MATERIAL FOR THE TASK:
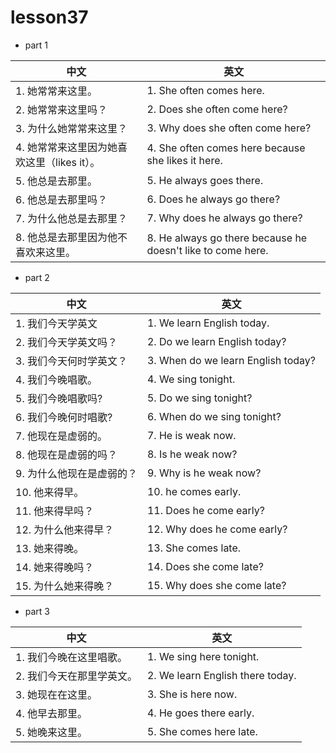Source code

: 
# lesson37

- part 1

| 中文                                        | 英文                                                        |
| ------------------------------------------- | ----------------------------------------------------------- |
| 1. 她常常来这里。                           | 1. She often comes here.                                    |
| 2. 她常常来这里吗？                         | 2. Does she often come here?                                |
| 3. 为什么她常常来这里？                     | 3. Why does she often come here?                            |
| 4. 她常常来这里因为她喜欢这里（likes it）。 | 4. She often comes here because she likes it here.          |
| 5. 他总是去那里。                           | 5. He always goes there.                                    |
| 6. 他总是去那里吗？                         | 6. Does he always go there?                                 |  |
| 7. 为什么他总是去那里？                     | 7. Why does he always go there?                             |
| 8. 他总是去那里因为他不喜欢来这里。         | 8. He always go there because he doesn't like to come here. |

- part 2

| 中文                      | 英文                               |
| ------------------------- | ---------------------------------- |
| 1. 我们今天学英文         | 1. We learn English today.         |
| 2. 我们今天学英文吗？     | 2. Do we learn English today?      |
| 3. 我们今天何时学英文？   | 3. When do we learn English today? |
| 4. 我们今晚唱歌。         | 4. We sing tonight.                |
| 5. 我们今晚唱歌吗?        | 5. Do we sing tonight?             |
| 6. 我们今晚何时唱歌?      | 6. When do we sing tonight?        |
| 7. 他现在是虚弱的。       | 7. He is weak now.                 |
| 8. 他现在是虚弱的吗？     | 8. Is he weak now?                 |
| 9. 为什么他现在是虚弱的？ | 9. Why is he weak now?             |
| 10. 他来得早。            | 10. he comes early.                |
| 11. 他来得早吗？          | 11. Does he come early?            |
| 12. 为什么他来得早？      | 12. Why does he come early?        |
| 13. 她来得晚。            | 13. She comes late.                |
| 14. 她来得晚吗？          | 14. Does she come late?            |
| 15. 为什么她来得晚？      | 15. Why does she come late?        |

- part 3

| 中文                      | 英文                             |
| ------------------------- | -------------------------------- |
| 1. 我们今晚在这里唱歌。   | 1. We sing here tonight.         |
| 2. 我们今天在那里学英文。 | 2. We learn English there today. |
| 3. 她现在在这里。         | 3. She is here now.              |
| 4. 他早去那里。           | 4. He goes there early.          |
| 5. 她晚来这里。           | 5. She comes here late.          |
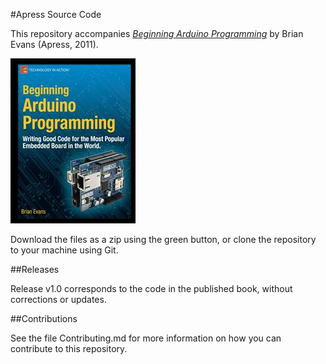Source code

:#Apress Source Code

This repository accompanies [*Beginning Arduino Programming*](http://www.apress.com/9781430237778) by Brian Evans (Apress, 2011).

![Cover image](9781430237778.jpg)

Download the files as a zip using the green button, or clone the repository to your machine using Git.

##Releases

Release v1.0 corresponds to the code in the published book, without corrections or updates.

##Contributions

See the file Contributing.md for more information on how you can contribute to this repository.
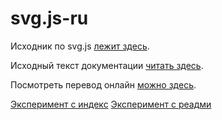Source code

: # svg.js-ru
Исходник по svg.js [лежит здесь](https://github.com/svgdotjs/svg.js).

Исходный текст документации [читать здесь](https://svgjs.dev/docs/3.1/).

Посмотреть перевод онлайн [можно здесь](https://customizer.github.io/svg.js-ru/svg.js-ru.htm).

[Эксперимент с индекс](https://warsan.github.io/svg.js-ru/index.htm)
[Эксперимент с реадми](https://warsan.github.io/svg.js-ru/README.md)
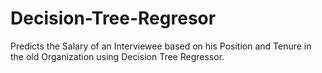# Decision-Tree-Regresor
Predicts the Salary of an Interviewee based on his Position and Tenure in the old Organization using Decision Tree Regressor.
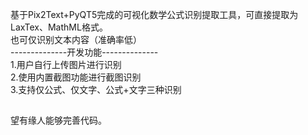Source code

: 基于Pix2Text+PyQT5完成的可视化数学公式识别提取工具，可直接提取为LaxTex、MathML格式。  
也可仅识别文本内容（准确率低）  
--------------开发功能--------------  
1.用户自行上传图片进行识别  
2.使用内置截图功能进行截图识别  
3.支持仅公式、仅文字、公式+文字三种识别
##  

望有缘人能够完善代码。
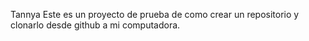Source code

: Tannya 
Este es un proyecto de prueba de como crear un repositorio y clonarlo desde github a mi computadora.

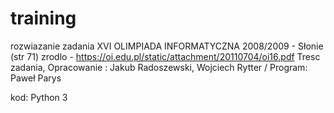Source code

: # training

rozwiazanie zadania XVI OLIMPIADA INFORMATYCZNA 2008/2009 - Słonie (str 71)
zrodlo - https://oi.edu.pl/static/attachment/20110704/oi16.pdf
Tresc zadania, Opracowanie : Jakub Radoszewski, Wojciech Rytter / Program: Paweł Parys

kod: Python 3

EXERCISE DIRECTIONS: Pictures should be left out when the records above are restated exactly.

SOLUTION BELOW:
Source code

: 
# lesson37

- part 1

| 中文                                        | 英文                                                        |
| ------------------------------------------- | ----------------------------------------------------------- |
| 1. 她常常来这里。                           | 1. She often comes here.                                    |
| 2. 她常常来这里吗？                         | 2. Does she often come here?                                |
| 3. 为什么她常常来这里？                     | 3. Why does she often come here?                            |
| 4. 她常常来这里因为她喜欢这里（likes it）。 | 4. She often comes here because she likes it here.          |
| 5. 他总是去那里。                           | 5. He always goes there.                                    |
| 6. 他总是去那里吗？                         | 6. Does he always go there?                                 |  |
| 7. 为什么他总是去那里？                     | 7. Why does he always go there?                             |
| 8. 他总是去那里因为他不喜欢来这里。         | 8. He always go there because he doesn't like to come here. |

- part 2

| 中文                      | 英文                               |
| ------------------------- | ---------------------------------- |
| 1. 我们今天学英文         | 1. We learn English today.         |
| 2. 我们今天学英文吗？     | 2. Do we learn English today?      |
| 3. 我们今天何时学英文？   | 3. When do we learn English today? |
| 4. 我们今晚唱歌。         | 4. We sing tonight.                |
| 5. 我们今晚唱歌吗?        | 5. Do we sing tonight?             |
| 6. 我们今晚何时唱歌?      | 6. When do we sing tonight?        |
| 7. 他现在是虚弱的。       | 7. He is weak now.                 |
| 8. 他现在是虚弱的吗？     | 8. Is he weak now?                 |
| 9. 为什么他现在是虚弱的？ | 9. Why is he weak now?             |
| 10. 他来得早。            | 10. he comes early.                |
| 11. 他来得早吗？          | 11. Does he come early?            |
| 12. 为什么他来得早？      | 12. Why does he come early?        |
| 13. 她来得晚。            | 13. She comes late.                |
| 14. 她来得晚吗？          | 14. Does she come late?            |
| 15. 为什么她来得晚？      | 15. Why does she come late?        |

- part 3

| 中文                      | 英文                             |
| ------------------------- | -------------------------------- |
| 1. 我们今晚在这里唱歌。   | 1. We sing here tonight.         |
| 2. 我们今天在那里学英文。 | 2. We learn English there today. |
| 3. 她现在在这里。         | 3. She is here now.              |
| 4. 他早去那里。           | 4. He goes there early.          |
| 5. 她晚来这里。           | 5. She comes here late.          |
Source code

:#Apress Source Code

This repository accompanies [*Beginning Arduino Programming*](http://www.apress.com/9781430237778) by Brian Evans (Apress, 2011).

![Cover image](9781430237778.jpg)

Download the files as a zip using the green button, or clone the repository to your machine using Git.

##Releases

Release v1.0 corresponds to the code in the published book, without corrections or updates.

##Contributions

See the file Contributing.md for more information on how you can contribute to this repository.
Source code

: # svg.js-ru
Исходник по svg.js [лежит здесь](https://github.com/svgdotjs/svg.js).

Исходный текст документации [читать здесь](https://svgjs.dev/docs/3.1/).

Посмотреть перевод онлайн [можно здесь](https://customizer.github.io/svg.js-ru/svg.js-ru.htm).

[Эксперимент с индекс](https://warsan.github.io/svg.js-ru/index.htm)
[Эксперимент с реадми](https://warsan.github.io/svg.js-ru/README.md)
# Decision-Tree-Regresor
Predicts the Salary of an Interviewee based on his Position and Tenure in the old Organization using Decision Tree Regressor.
Source code

: 基于Pix2Text+PyQT5完成的可视化数学公式识别提取工具，可直接提取为LaxTex、MathML格式。  
也可仅识别文本内容（准确率低）  
--------------开发功能--------------  
1.用户自行上传图片进行识别  
2.使用内置截图功能进行截图识别  
3.支持仅公式、仅文字、公式+文字三种识别
##  

望有缘人能够完善代码。
Source code

: Tannya 
Este es un proyecto de prueba de como crear un repositorio y clonarlo desde github a mi computadora.

Source code

: # training

rozwiazanie zadania XVI OLIMPIADA INFORMATYCZNA 2008/2009 - Słonie (str 71)
zrodlo - https://oi.edu.pl/static/attachment/20110704/oi16.pdf
Tresc zadania, Opracowanie : Jakub Radoszewski, Wojciech Rytter / Program: Paweł Parys

kod: Python 3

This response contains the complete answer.